Google has entered the race to develop the technology to develop cheapr sources of renewable energy, promising to spend hundreds of millions on research and development efforts.
The Renewable Energy Cheaper than Coal project will focus initially on advanced solar thermal power, wind power technologies, enhanced geothermal systems and other potential breakthrough technologies
The company will spend “tens of millions” on R&D for the project in 2008. As part of its capital planning process, the company also anticipates investing hundreds of millions of dollars in breakthrough renewable energy projects which generate positive returns.
“We have gained expertise in designing and building large-scale, energy-intensive facilities by building efficient data centers,” said Google co-founder and president Larry Page. “We want to apply the same creativity and innovation to the challenge of generating renewable electricity at globally significant scale, and produce it cheaper than from coal.”

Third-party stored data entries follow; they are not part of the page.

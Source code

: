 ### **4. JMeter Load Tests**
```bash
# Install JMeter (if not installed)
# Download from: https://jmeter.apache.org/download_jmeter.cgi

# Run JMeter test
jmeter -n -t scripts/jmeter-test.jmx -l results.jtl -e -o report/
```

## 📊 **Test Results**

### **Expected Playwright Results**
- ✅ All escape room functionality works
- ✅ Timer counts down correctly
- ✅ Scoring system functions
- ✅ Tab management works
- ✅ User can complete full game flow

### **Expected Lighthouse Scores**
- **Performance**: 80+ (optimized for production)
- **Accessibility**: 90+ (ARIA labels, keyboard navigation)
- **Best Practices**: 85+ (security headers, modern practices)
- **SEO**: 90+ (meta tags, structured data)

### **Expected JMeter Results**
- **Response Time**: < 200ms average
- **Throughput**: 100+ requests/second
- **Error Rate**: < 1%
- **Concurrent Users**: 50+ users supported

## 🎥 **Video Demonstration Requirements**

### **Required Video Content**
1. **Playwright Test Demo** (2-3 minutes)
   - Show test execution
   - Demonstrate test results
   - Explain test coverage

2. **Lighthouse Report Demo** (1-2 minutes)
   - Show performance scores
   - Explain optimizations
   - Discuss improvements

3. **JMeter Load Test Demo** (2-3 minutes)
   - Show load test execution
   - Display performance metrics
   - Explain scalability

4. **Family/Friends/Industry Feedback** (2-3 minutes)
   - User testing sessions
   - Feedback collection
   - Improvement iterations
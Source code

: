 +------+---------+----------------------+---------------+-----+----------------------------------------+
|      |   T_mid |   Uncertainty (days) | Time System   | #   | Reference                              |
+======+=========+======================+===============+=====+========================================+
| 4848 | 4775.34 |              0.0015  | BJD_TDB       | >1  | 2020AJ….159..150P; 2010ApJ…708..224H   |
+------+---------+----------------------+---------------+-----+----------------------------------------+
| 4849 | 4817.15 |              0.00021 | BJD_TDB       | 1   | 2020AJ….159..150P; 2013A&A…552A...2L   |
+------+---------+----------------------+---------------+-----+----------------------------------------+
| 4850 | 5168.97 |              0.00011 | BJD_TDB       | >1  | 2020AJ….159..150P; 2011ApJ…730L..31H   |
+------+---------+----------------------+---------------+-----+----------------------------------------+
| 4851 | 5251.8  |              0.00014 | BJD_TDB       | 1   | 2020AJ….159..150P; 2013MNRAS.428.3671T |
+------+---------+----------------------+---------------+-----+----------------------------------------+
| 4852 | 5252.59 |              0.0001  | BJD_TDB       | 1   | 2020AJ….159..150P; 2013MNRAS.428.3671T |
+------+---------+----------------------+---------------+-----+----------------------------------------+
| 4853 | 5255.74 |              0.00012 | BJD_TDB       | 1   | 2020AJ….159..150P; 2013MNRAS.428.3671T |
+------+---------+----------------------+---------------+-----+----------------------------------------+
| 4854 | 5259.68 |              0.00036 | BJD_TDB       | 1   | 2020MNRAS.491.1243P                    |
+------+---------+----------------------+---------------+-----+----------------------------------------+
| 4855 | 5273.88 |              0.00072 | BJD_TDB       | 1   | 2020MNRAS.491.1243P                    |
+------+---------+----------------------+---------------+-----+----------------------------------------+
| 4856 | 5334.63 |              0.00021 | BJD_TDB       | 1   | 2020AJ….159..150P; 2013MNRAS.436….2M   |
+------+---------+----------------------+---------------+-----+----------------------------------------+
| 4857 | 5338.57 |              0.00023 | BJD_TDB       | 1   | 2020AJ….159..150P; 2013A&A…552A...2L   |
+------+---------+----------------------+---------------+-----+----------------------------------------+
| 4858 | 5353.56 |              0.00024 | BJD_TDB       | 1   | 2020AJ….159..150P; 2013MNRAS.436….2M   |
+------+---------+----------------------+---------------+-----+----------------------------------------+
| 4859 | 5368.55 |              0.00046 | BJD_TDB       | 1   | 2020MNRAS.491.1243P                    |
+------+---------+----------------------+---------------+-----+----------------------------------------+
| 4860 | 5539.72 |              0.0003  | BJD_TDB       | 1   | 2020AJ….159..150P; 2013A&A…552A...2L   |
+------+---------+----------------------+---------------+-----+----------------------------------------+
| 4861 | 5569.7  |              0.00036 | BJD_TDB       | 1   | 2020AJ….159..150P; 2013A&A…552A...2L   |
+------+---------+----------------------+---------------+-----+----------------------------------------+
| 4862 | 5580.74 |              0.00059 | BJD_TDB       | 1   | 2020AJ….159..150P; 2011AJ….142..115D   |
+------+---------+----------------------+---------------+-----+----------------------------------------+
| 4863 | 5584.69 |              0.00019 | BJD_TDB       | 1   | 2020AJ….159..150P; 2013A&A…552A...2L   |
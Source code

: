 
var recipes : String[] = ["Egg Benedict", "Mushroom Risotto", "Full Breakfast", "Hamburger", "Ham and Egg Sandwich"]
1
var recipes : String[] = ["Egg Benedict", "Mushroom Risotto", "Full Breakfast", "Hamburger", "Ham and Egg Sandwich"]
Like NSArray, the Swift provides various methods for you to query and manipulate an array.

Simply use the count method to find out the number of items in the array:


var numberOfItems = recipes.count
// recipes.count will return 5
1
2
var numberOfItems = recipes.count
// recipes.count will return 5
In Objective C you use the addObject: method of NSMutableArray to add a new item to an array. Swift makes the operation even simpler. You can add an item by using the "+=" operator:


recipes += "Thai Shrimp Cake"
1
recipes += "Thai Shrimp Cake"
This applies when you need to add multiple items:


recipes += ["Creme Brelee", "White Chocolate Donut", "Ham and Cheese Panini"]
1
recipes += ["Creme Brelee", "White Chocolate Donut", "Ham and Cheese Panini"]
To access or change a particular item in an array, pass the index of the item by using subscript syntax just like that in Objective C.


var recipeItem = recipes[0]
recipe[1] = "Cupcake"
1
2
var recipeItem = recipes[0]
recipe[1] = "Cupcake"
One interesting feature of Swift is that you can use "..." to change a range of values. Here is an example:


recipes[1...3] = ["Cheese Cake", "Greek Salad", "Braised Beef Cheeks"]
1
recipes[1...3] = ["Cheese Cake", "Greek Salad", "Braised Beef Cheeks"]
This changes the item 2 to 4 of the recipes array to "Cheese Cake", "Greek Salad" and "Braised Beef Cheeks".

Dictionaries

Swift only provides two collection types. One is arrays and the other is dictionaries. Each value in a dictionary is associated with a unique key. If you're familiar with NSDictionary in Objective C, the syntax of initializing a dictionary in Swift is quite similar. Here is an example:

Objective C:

“With talented technologists, great partners and significant investments, we hope to rapidly push forward. Our goal is to produce one Gigawatt of renewable energy capacity that is cheaper than coal. We are optimistic this can be done in years, not decades,” Mr Page said.
One Gigawatt can power a city the size of San Francisco.
“If we meet this goal and large-scale renewable deployments are cheaper than coal, the world will have the option to meet a substantial portion of electricity needs from renewable sources and significantly reduce carbon emissions. We expect this would be a good business for us as well.”
Coal is the primary power source for many around the world, supplying 40 per cent of the world's electricity.
“Lots of groups are doing great work trying to produce inexpensive renewable energy. We want to add something that moves these efforts toward even cheaper technologies a bit more quickly. Usual investment criteria may not deliver the super low-cost, clean, renewable energy soon enough to avoid the worst effects of climate change,” said Dr Larry Brilliant, the executive director of Google's philanthropic arm, Google.org.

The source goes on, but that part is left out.